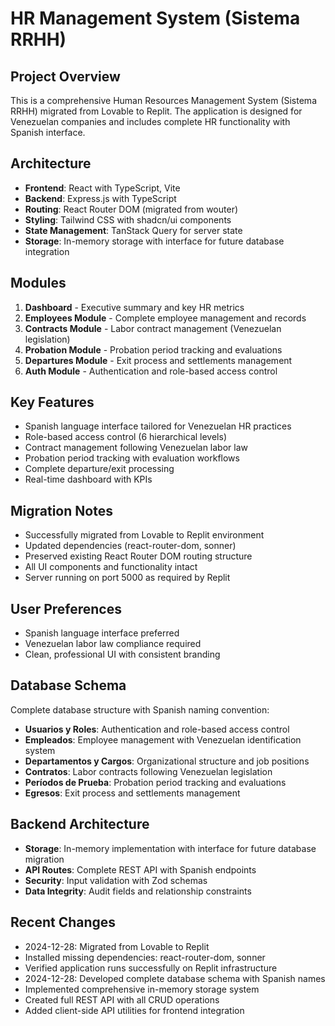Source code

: # HR Management System (Sistema RRHH)

## Project Overview
This is a comprehensive Human Resources Management System (Sistema RRHH) migrated from Lovable to Replit. The application is designed for Venezuelan companies and includes complete HR functionality with Spanish interface.

## Architecture
- **Frontend**: React with TypeScript, Vite
- **Backend**: Express.js with TypeScript  
- **Routing**: React Router DOM (migrated from wouter)
- **Styling**: Tailwind CSS with shadcn/ui components
- **State Management**: TanStack Query for server state
- **Storage**: In-memory storage with interface for future database integration

## Modules
1. **Dashboard** - Executive summary and key HR metrics
2. **Employees Module** - Complete employee management and records
3. **Contracts Module** - Labor contract management (Venezuelan legislation)
4. **Probation Module** - Probation period tracking and evaluations
5. **Departures Module** - Exit process and settlements management
6. **Auth Module** - Authentication and role-based access control

## Key Features
- Spanish language interface tailored for Venezuelan HR practices
- Role-based access control (6 hierarchical levels)
- Contract management following Venezuelan labor law
- Probation period tracking with evaluation workflows
- Complete departure/exit processing
- Real-time dashboard with KPIs

## Migration Notes
- Successfully migrated from Lovable to Replit environment
- Updated dependencies (react-router-dom, sonner)
- Preserved existing React Router DOM routing structure
- All UI components and functionality intact
- Server running on port 5000 as required by Replit

## User Preferences
- Spanish language interface preferred
- Venezuelan labor law compliance required
- Clean, professional UI with consistent branding

## Database Schema
Complete database structure with Spanish naming convention:
- **Usuarios y Roles**: Authentication and role-based access control
- **Empleados**: Employee management with Venezuelan identification system
- **Departamentos y Cargos**: Organizational structure and job positions
- **Contratos**: Labor contracts following Venezuelan legislation 
- **Períodos de Prueba**: Probation period tracking and evaluations
- **Egresos**: Exit process and settlements management

## Backend Architecture
- **Storage**: In-memory implementation with interface for future database migration
- **API Routes**: Complete REST API with Spanish endpoints
- **Security**: Input validation with Zod schemas
- **Data Integrity**: Audit fields and relationship constraints

## Recent Changes
- 2024-12-28: Migrated from Lovable to Replit
- Installed missing dependencies: react-router-dom, sonner
- Verified application runs successfully on Replit infrastructure
- 2024-12-28: Developed complete database schema with Spanish names
- Implemented comprehensive in-memory storage system
- Created full REST API with all CRUD operations
- Added client-side API utilities for frontend integration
******************************
-- THE TASK --
Only the lines above starting with the one with "- **Data Integrity**: Audit" and going through the one with "- Verified application" are to be copied, word for word and with both ends kept.

-- EXPECTED ANSWER --
- **Data Integrity**: Audit fields and relationship constraints

## Recent Changes
- 2024-12-28: Migrated from Lovable to Replit
- Installed missing dependencies: react-router-dom, sonner
- Verified application runs successfully on Replit infrastructure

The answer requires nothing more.